Starting at the first line of the listing below, repeat each line exactly until you have repeated the one containing "1. Start Wasp"; skip the pictures.
____________
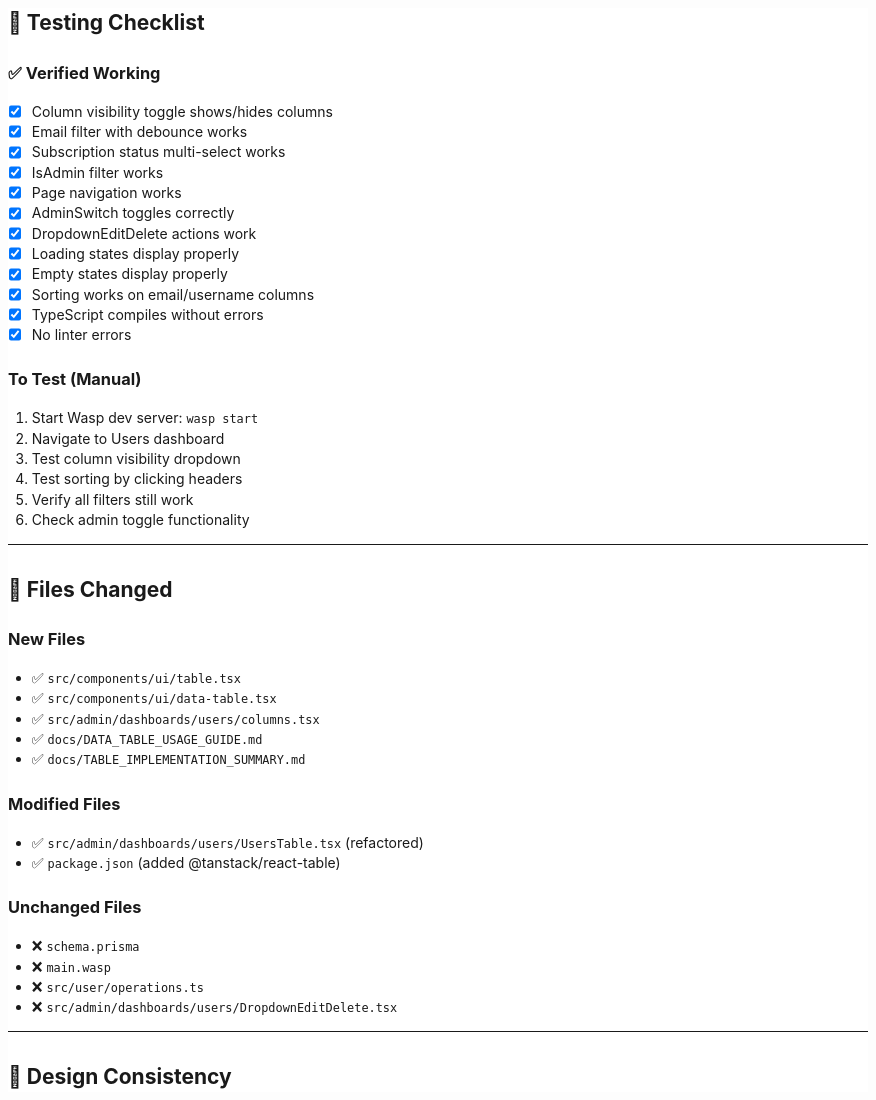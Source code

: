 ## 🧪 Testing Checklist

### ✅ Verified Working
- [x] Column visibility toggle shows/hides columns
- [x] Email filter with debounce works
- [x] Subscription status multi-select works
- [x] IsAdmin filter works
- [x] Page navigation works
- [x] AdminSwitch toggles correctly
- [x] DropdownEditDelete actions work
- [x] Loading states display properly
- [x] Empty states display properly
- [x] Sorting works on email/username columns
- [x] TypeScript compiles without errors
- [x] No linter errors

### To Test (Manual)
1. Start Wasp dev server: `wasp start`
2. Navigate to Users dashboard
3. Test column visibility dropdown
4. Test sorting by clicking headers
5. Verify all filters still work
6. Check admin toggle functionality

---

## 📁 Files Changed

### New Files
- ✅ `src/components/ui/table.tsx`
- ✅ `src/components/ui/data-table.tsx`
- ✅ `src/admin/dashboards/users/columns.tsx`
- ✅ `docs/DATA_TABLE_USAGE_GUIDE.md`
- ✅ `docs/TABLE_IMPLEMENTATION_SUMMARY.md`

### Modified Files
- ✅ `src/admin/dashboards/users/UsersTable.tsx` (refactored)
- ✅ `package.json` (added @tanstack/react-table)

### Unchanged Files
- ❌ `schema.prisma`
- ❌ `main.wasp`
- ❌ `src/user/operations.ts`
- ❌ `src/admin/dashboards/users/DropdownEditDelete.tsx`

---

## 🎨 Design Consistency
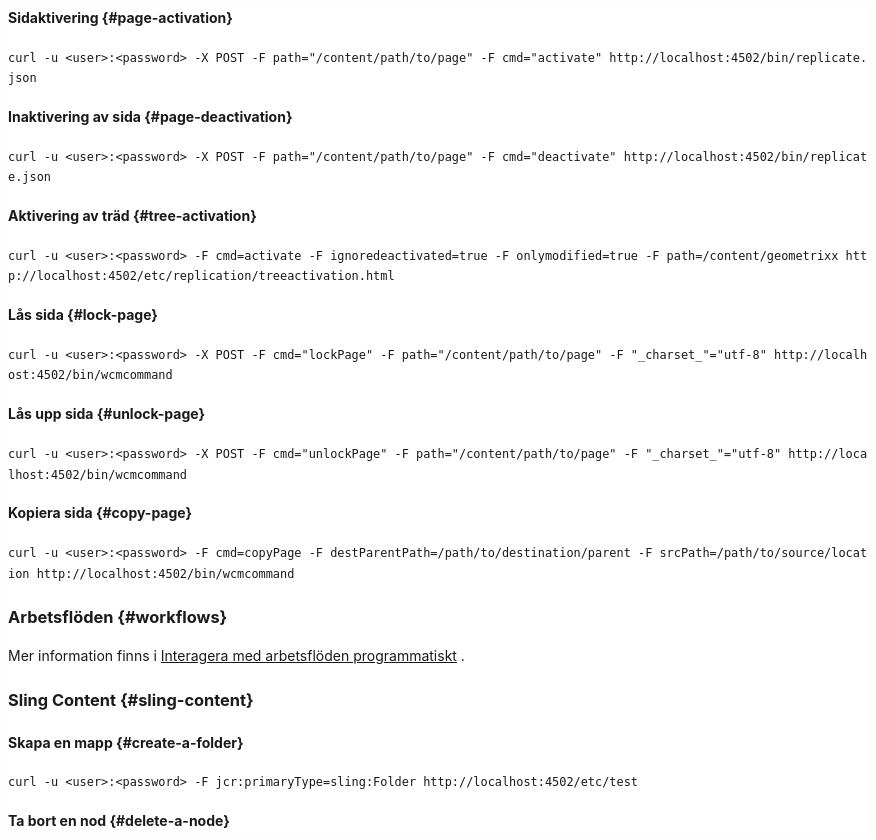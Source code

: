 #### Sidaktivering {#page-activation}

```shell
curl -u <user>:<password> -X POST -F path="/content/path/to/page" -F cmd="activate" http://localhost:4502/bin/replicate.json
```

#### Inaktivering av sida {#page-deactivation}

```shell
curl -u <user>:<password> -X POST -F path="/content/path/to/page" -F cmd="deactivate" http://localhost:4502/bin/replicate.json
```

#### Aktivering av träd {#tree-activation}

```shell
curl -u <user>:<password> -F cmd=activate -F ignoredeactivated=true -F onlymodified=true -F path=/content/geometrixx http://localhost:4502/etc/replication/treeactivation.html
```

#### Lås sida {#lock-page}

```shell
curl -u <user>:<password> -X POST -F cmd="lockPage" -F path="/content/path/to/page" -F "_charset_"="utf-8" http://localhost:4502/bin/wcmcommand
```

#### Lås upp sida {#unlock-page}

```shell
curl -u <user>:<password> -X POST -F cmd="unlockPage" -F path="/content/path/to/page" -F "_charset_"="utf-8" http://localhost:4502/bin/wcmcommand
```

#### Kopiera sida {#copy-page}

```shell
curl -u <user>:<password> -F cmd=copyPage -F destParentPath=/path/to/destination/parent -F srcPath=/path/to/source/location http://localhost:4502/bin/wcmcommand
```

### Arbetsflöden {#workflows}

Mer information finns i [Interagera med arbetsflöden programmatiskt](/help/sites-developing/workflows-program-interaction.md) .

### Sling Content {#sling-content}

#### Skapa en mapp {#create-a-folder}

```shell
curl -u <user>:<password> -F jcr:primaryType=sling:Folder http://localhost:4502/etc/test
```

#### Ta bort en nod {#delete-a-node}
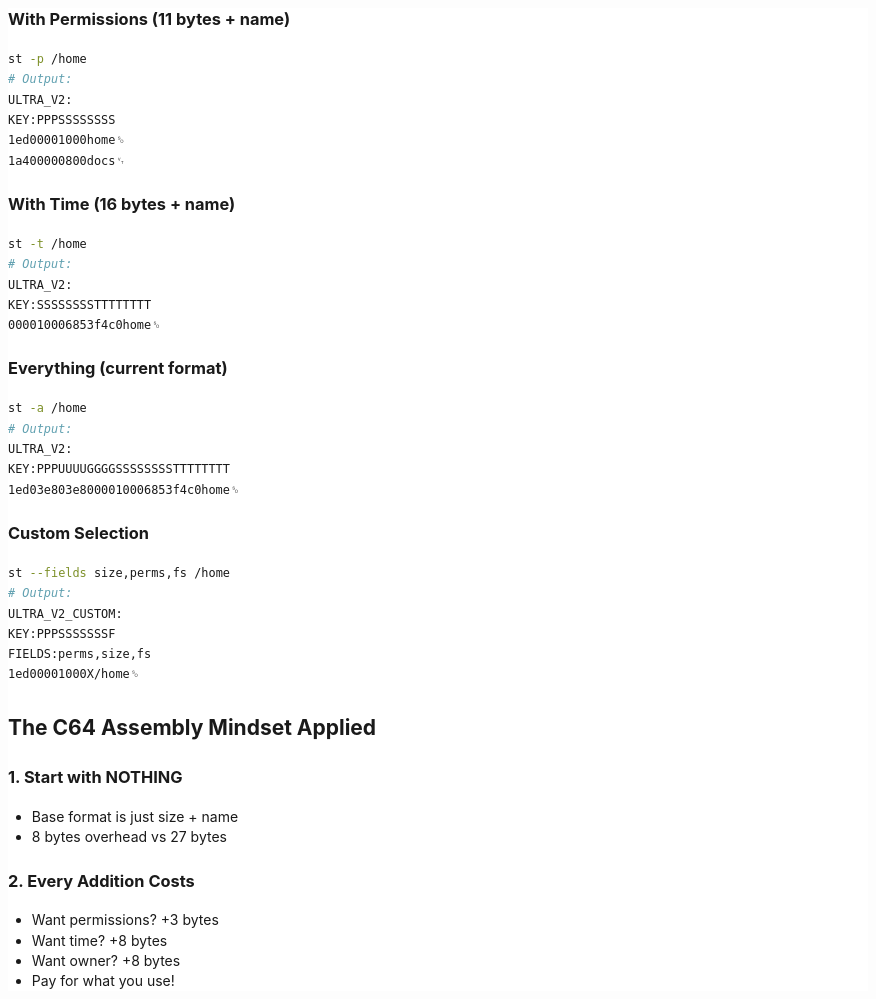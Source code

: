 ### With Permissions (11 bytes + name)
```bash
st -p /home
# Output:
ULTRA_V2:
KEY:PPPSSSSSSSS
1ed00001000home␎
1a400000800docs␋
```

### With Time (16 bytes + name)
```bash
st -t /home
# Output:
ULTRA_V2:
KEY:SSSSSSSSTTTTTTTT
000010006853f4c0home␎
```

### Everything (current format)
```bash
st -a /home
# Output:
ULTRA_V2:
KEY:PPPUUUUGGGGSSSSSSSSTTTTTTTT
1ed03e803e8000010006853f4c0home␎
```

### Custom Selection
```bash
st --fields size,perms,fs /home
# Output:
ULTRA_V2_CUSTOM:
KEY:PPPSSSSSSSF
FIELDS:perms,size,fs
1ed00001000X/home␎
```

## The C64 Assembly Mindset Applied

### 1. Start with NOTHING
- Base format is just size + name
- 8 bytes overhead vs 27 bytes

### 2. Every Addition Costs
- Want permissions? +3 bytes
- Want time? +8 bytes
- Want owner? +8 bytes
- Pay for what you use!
____________
**Answer to this problem:**
Source code

: ## 🧪 Testing Checklist

### ✅ Verified Working
- [x] Column visibility toggle shows/hides columns
- [x] Email filter with debounce works
- [x] Subscription status multi-select works
- [x] IsAdmin filter works
- [x] Page navigation works
- [x] AdminSwitch toggles correctly
- [x] DropdownEditDelete actions work
- [x] Loading states display properly
- [x] Empty states display properly
- [x] Sorting works on email/username columns
- [x] TypeScript compiles without errors
- [x] No linter errors

### To Test (Manual)
1. Start Wasp dev server: `wasp start`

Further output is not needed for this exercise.